One of my writers’ group colleagues asked me at last week’s meeting if I have to censor my writing for The Forecaster. The question got me thinking about how many of my assumptions I have had to change since coming to Maine.

I thought censorship would be a significant issue, given my lifelong comic sensibilities. If my fellow comedy writers viewed life through a glass darkly, I viewed it through a glass blackly. So in the writers’ room they might laugh at my pitches, but they also tried not to let me sit between them and the door. Just in case.

I have made some adjustments for this broader audience.

However, my life since Maine has been largely terra incognita, so figuring out what to avoid saying has not been nearly as important as figuring out how to convey the new and unique. I never had to describe the mixture of surprise and joy at seeing a fox lope along beside your car under a full moon after a snowfall. What’s the word for that feeling you get when people on the street smile at you, and mean it, because they live in a place where it doesn’t feel like you have an anvil on your head all the time? Those are the real challenges, not avoiding the odd vulgarity.

My friend’s censorship question reminded me how much moving here has been an exercise in finding out what I don’t know. The contrast between that same friend’s path and my own illustrates another assumption I came to question, this one about teaching. I thought Maine would be a way station on a comfortable journey from experienced writer to writing teacher. Beloved writing teacher, if I’m being really honest. I totally saw myself becoming Mr. Chips, complete with a pipe, tweed jacket and elbow patches.

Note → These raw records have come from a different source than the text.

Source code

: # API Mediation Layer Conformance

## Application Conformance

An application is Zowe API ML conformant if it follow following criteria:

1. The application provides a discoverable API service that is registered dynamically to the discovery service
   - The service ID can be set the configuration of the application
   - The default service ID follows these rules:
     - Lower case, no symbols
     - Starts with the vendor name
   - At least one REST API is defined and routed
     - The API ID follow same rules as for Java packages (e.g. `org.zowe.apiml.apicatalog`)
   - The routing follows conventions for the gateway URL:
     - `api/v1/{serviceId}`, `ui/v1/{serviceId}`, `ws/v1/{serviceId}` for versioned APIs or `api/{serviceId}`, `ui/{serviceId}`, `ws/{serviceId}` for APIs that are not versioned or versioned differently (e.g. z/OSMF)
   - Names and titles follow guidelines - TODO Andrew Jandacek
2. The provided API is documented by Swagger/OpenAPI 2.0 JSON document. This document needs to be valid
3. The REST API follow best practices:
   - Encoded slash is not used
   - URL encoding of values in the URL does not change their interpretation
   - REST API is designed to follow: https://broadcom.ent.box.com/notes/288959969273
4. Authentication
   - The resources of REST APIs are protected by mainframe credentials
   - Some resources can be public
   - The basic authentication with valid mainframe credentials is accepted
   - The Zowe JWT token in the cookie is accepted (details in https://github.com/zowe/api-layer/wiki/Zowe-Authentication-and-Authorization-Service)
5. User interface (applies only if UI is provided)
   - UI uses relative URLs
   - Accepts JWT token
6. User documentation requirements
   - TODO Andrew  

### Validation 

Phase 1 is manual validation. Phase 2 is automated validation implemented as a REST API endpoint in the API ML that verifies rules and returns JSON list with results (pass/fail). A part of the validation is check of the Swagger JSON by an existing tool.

I became a writing student primarily to get a qualification for my resume. Instead, I found myself surrounded by people dedicated to teaching both on the faculty and among the students. Their skills and dedication threw me for a loop. I began to wonder if I had what it takes to be a teacher. Meanwhile, my friend was teaching. If he had the same doubts I had, his dedication to making a contribution trumped them. He remains a role model.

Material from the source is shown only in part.